## What you should do
Every record below must be retyped exactly, with the pictures left out.

-- The data follows --

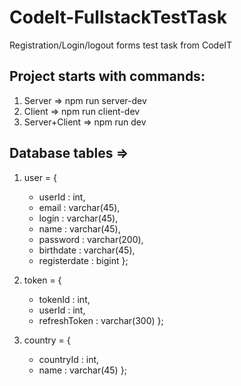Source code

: # CodeIt-FullstackTestTask

Registration/Login/logout forms test task from CodeIT

## Project starts with commands:

1. Server => npm run server-dev
2. Client => npm run client-dev
3. Server+Client => npm run dev

## Database tables =>

1. user = {

    - userId : int,
    - email : varchar(45),
    - login : varchar(45),
    - name : varchar(45),
    - password : varchar(200),
    - birthdate : varchar(45),
    - registerdate : bigint
      };

2. token = {

    - tokenId : int,
    - userId : int,
    - refreshToken : varchar(300)
      };

3. country = {
    - countryId : int,
    - name : varchar(45)
      };
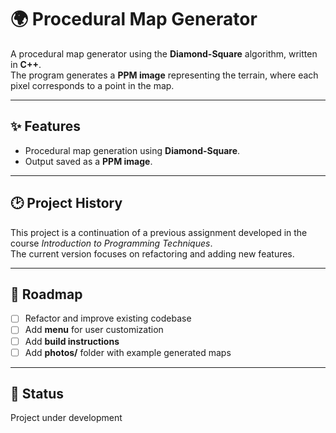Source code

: # 🌍 Procedural Map Generator

A procedural map generator using the **Diamond-Square** algorithm, written in **C++**.  
The program generates a **PPM image** representing the terrain, where each pixel corresponds to a point in the map.

---

## ✨ Features
- Procedural map generation using **Diamond-Square**.
- Output saved as a **PPM image**.

---

## 🕑 Project History
This project is a continuation of a previous assignment developed in the course *Introduction to Programming Techniques*.  
The current version focuses on refactoring and adding new features.

---

## 🚀 Roadmap
- [ ] Refactor and improve existing codebase 
- [ ] Add **menu** for user customization  
- [ ] Add **build instructions**  
- [ ] Add **photos/** folder with example generated maps  

---

## 🚧 Status
Project under development 
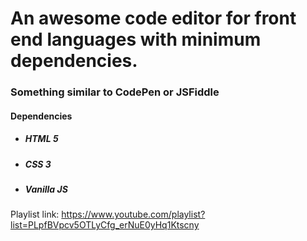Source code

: # An awesome code editor for front end languages with minimum dependencies.

### Something similar to CodePen or JSFiddle

#### Dependencies

- ##### HTML 5
- ##### CSS 3
- ##### Vanilla JS

Playlist link: https://www.youtube.com/playlist?list=PLpfBVpcv5OTLyCfg_erNuE0yHq1Ktscny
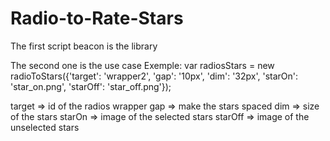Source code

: # Radio-to-Rate-Stars

The first script beacon is the library

The second one is the use case
Exemple:
var radiosStars = new radioToStars({'target': 'wrapper2', 'gap': '10px', 'dim': '32px', 'starOn': 'star_on.png', 'starOff': 'star_off.png'});

target => id of the radios wrapper
gap => make the stars spaced
dim => size of the stars
starOn => image of the selected stars
starOff => image of the unselected stars
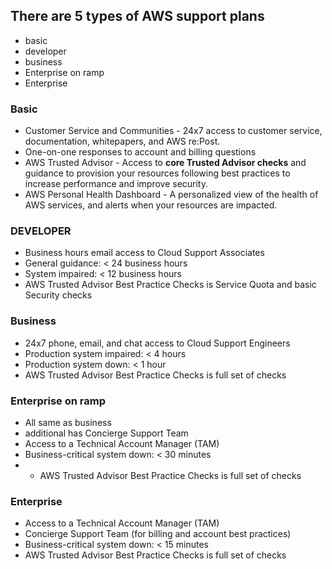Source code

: ## There are 5 types of AWS support plans 
- basic
- developer
- business
- Enterprise on ramp
- Enterprise

### Basic
- Customer Service and Communities - 24x7 access to customer service, documentation, whitepapers, and AWS re:Post.
- One-on-one responses to account and billing questions
- AWS Trusted Advisor - Access to **core Trusted Advisor checks** and guidance to provision your resources following best practices to increase performance and improve security.
- AWS Personal Health Dashboard - A personalized view of the health of AWS services, and alerts when your resources are impacted.

### DEVELOPER
- Business hours email access to Cloud Support Associates
- General guidance: < 24 business hours
- System impaired: < 12 business hours
- AWS Trusted Advisor Best Practice Checks is Service Quota and basic Security checks

### Business 
- 24x7 phone, email, and chat access to Cloud Support Engineers
- Production system impaired: < 4 hours
- Production system down: < 1 hour
- AWS Trusted Advisor Best Practice Checks is full set of checks

### Enterprise on ramp
- All same as business
- additional has Concierge Support Team 
- Access to a Technical Account Manager (TAM)
- Business-critical system down: < 30 minutes
- - AWS Trusted Advisor Best Practice Checks is full set of checks

### Enterprise

- Access to a Technical Account Manager (TAM) 
- Concierge Support Team (for billing and account best practices)
- Business-critical system down: < 15 minutes
- AWS Trusted Advisor Best Practice Checks is full set of checks
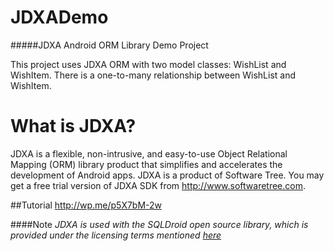 # JDXADemo
#####JDXA Android ORM Library Demo Project

This project uses JDXA ORM with two model classes: WishList and WishItem. There is a one-to-many relationship between WishList and WishItem.

# What is JDXA?
JDXA is a flexible, non-intrusive, and easy-to-use Object Relational Mapping (ORM) library product that simplifies and accelerates the development of Android apps. JDXA is a product of Software Tree. You may get a free trial version of JDXA SDK from http://www.softwaretree.com.

##Tutorial
http://wp.me/p5X7bM-2w

####Note
*JDXA is used with the SQLDroid open source library, which is provided under the licensing terms mentioned [here](https://github.com/SQLDroid/SQLDroid/blob/master/LICENSE)*

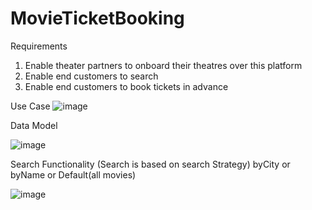 # MovieTicketBooking

Requirements

1. Enable theater partners to onboard their theatres over this platform 
2. Enable end customers to search
3. Enable end customers to book tickets in advance





Use Case
![image](https://github.com/user-attachments/assets/4b94c854-9b11-4959-9007-9420b2fa7ebb)



Data Model

![image](https://github.com/user-attachments/assets/330c81f0-68ef-4c00-9dcd-b02a97f59ea7)


Search Functionality (Search is based on search Strategy)
byCity or byName or Default(all movies)

![image](https://github.com/user-attachments/assets/4e7cfe30-e486-4bda-9e6d-befaa7b406d8)
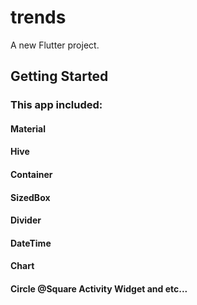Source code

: # trends

A new Flutter project.

## Getting Started

### This app included:

#### Material
#### Hive
#### Container
#### SizedBox
#### Divider
#### DateTime
#### Chart
#### Circle @Square Activity Widget and etc...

-- The data concluded --

## Written solution
Source code

: # CodeIt-FullstackTestTask

Registration/Login/logout forms test task from CodeIT

## Project starts with commands:

1. Server => npm run server-dev
2. Client => npm run client-dev
3. Server+Client => npm run dev

## Database tables =>

1. user = {

    - userId : int,
    - email : varchar(45),
    - login : varchar(45),
    - name : varchar(45),
    - password : varchar(200),
    - birthdate : varchar(45),
    - registerdate : bigint
      };

2. token = {

    - tokenId : int,
    - userId : int,
    - refreshToken : varchar(300)
      };

3. country = {
    - countryId : int,
    - name : varchar(45)
      };
Source code

: # 🌍 Procedural Map Generator

A procedural map generator using the **Diamond-Square** algorithm, written in **C++**.  
The program generates a **PPM image** representing the terrain, where each pixel corresponds to a point in the map.

---

## ✨ Features
- Procedural map generation using **Diamond-Square**.
- Output saved as a **PPM image**.

---

## 🕑 Project History
This project is a continuation of a previous assignment developed in the course *Introduction to Programming Techniques*.  
The current version focuses on refactoring and adding new features.

---

## 🚀 Roadmap
- [ ] Refactor and improve existing codebase 
- [ ] Add **menu** for user customization  
- [ ] Add **build instructions**  
- [ ] Add **photos/** folder with example generated maps  

---

## 🚧 Status
Project under development 
Source code

: # An awesome code editor for front end languages with minimum dependencies.

### Something similar to CodePen or JSFiddle

#### Dependencies

- ##### HTML 5
- ##### CSS 3
- ##### Vanilla JS

Playlist link: https://www.youtube.com/playlist?list=PLpfBVpcv5OTLyCfg_erNuE0yHq1Ktscny
Source code

: # Radio-to-Rate-Stars

The first script beacon is the library

The second one is the use case
Exemple:
var radiosStars = new radioToStars({'target': 'wrapper2', 'gap': '10px', 'dim': '32px', 'starOn': 'star_on.png', 'starOff': 'star_off.png'});

target => id of the radios wrapper
gap => make the stars spaced
dim => size of the stars
starOn => image of the selected stars
starOff => image of the unselected stars
Source code

: ## There are 5 types of AWS support plans 
- basic
- developer
- business
- Enterprise on ramp
- Enterprise

### Basic
- Customer Service and Communities - 24x7 access to customer service, documentation, whitepapers, and AWS re:Post.
- One-on-one responses to account and billing questions
- AWS Trusted Advisor - Access to **core Trusted Advisor checks** and guidance to provision your resources following best practices to increase performance and improve security.
- AWS Personal Health Dashboard - A personalized view of the health of AWS services, and alerts when your resources are impacted.

### DEVELOPER
- Business hours email access to Cloud Support Associates
- General guidance: < 24 business hours
- System impaired: < 12 business hours
- AWS Trusted Advisor Best Practice Checks is Service Quota and basic Security checks

### Business 
- 24x7 phone, email, and chat access to Cloud Support Engineers
- Production system impaired: < 4 hours
- Production system down: < 1 hour
- AWS Trusted Advisor Best Practice Checks is full set of checks

### Enterprise on ramp
- All same as business
- additional has Concierge Support Team 
- Access to a Technical Account Manager (TAM)
- Business-critical system down: < 30 minutes
- - AWS Trusted Advisor Best Practice Checks is full set of checks

### Enterprise

- Access to a Technical Account Manager (TAM) 
- Concierge Support Team (for billing and account best practices)
- Business-critical system down: < 15 minutes
- AWS Trusted Advisor Best Practice Checks is full set of checks
 # JDXADemo
#####JDXA Android ORM Library Demo Project

This project uses JDXA ORM with two model classes: WishList and WishItem. There is a one-to-many relationship between WishList and WishItem.

# What is JDXA?
JDXA is a flexible, non-intrusive, and easy-to-use Object Relational Mapping (ORM) library product that simplifies and accelerates the development of Android apps. JDXA is a product of Software Tree. You may get a free trial version of JDXA SDK from http://www.softwaretree.com.

##Tutorial
http://wp.me/p5X7bM-2w

####Note
*JDXA is used with the SQLDroid open source library, which is provided under the licensing terms mentioned [here](https://github.com/SQLDroid/SQLDroid/blob/master/LICENSE)*

 # MovieTicketBooking

Requirements

1. Enable theater partners to onboard their theatres over this platform 
2. Enable end customers to search
3. Enable end customers to book tickets in advance





Use Case
![image](https://github.com/user-attachments/assets/4b94c854-9b11-4959-9007-9420b2fa7ebb)



Data Model

![image](https://github.com/user-attachments/assets/330c81f0-68ef-4c00-9dcd-b02a97f59ea7)


Search Functionality (Search is based on search Strategy)
byCity or byName or Default(all movies)

![image](https://github.com/user-attachments/assets/4e7cfe30-e486-4bda-9e6d-befaa7b406d8)
Source code

: # trends

A new Flutter project.

## Getting Started

### This app included:

#### Material
#### Hive
#### Container
#### SizedBox
#### Divider
#### DateTime
#### Chart
#### Circle @Square Activity Widget and etc...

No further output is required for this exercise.